[SUPPLIED MATERIAL Boundary: Start]

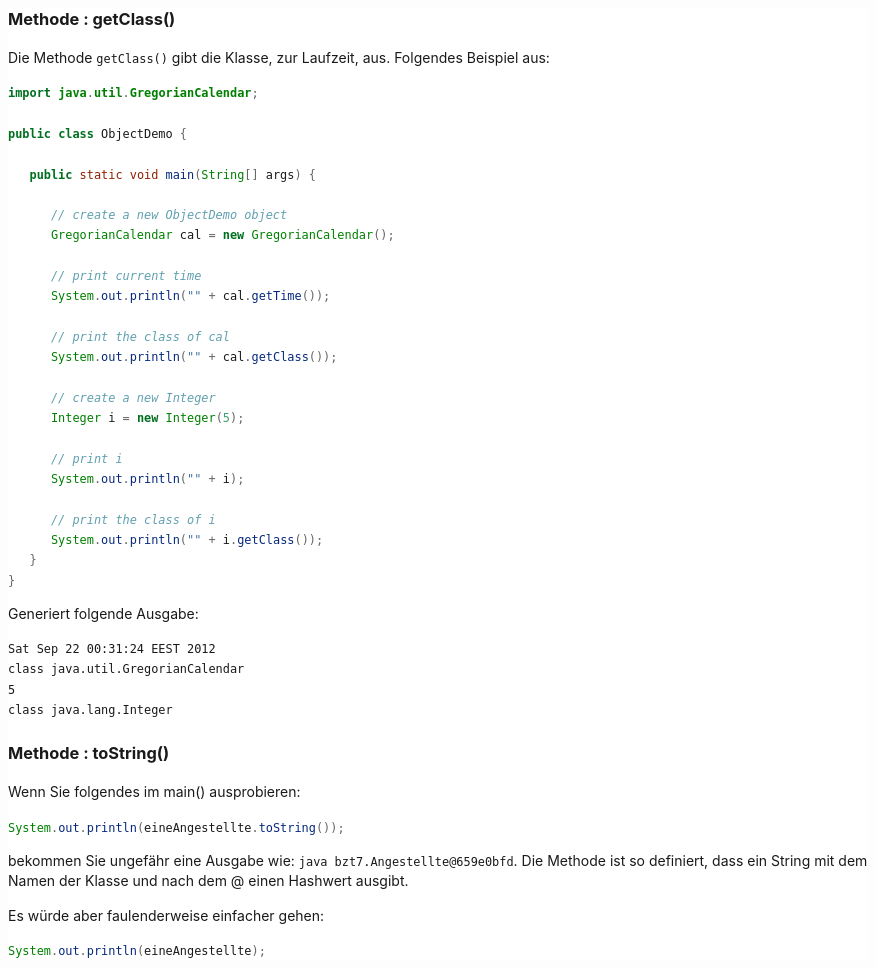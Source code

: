 ### Methode : getClass()
Die Methode ```getClass()``` gibt die Klasse, zur Laufzeit, aus. Folgendes Beispiel aus:

```java
import java.util.GregorianCalendar;

public class ObjectDemo {

   public static void main(String[] args) {

      // create a new ObjectDemo object
      GregorianCalendar cal = new GregorianCalendar();

      // print current time
      System.out.println("" + cal.getTime());

      // print the class of cal
      System.out.println("" + cal.getClass());

      // create a new Integer
      Integer i = new Integer(5);

      // print i
      System.out.println("" + i);

      // print the class of i
      System.out.println("" + i.getClass());
   }
}
```
Generiert folgende Ausgabe:

```
Sat Sep 22 00:31:24 EEST 2012
class java.util.GregorianCalendar
5
class java.lang.Integer
```

### Methode : toString()

Wenn Sie folgendes im main() ausprobieren:

```java
System.out.println(eineAngestellte.toString());
```

bekommen Sie ungefähr eine Ausgabe wie: ```java bzt7.Angestellte@659e0bfd```. Die Methode ist so definiert, dass ein String mit dem Namen der Klasse und nach dem @ einen Hashwert ausgibt.

Es würde aber faulenderweise einfacher gehen:

```java
System.out.println(eineAngestellte);
```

[SUPPLIED MATERIAL Boundary: End]

▸ **EXERCISE GOAL**
Your job is to return all lines above that hold the word "ObjectDemo".

▸ **EXERCISE OUTPUT**
public class ObjectDemo {
      // create a new ObjectDemo object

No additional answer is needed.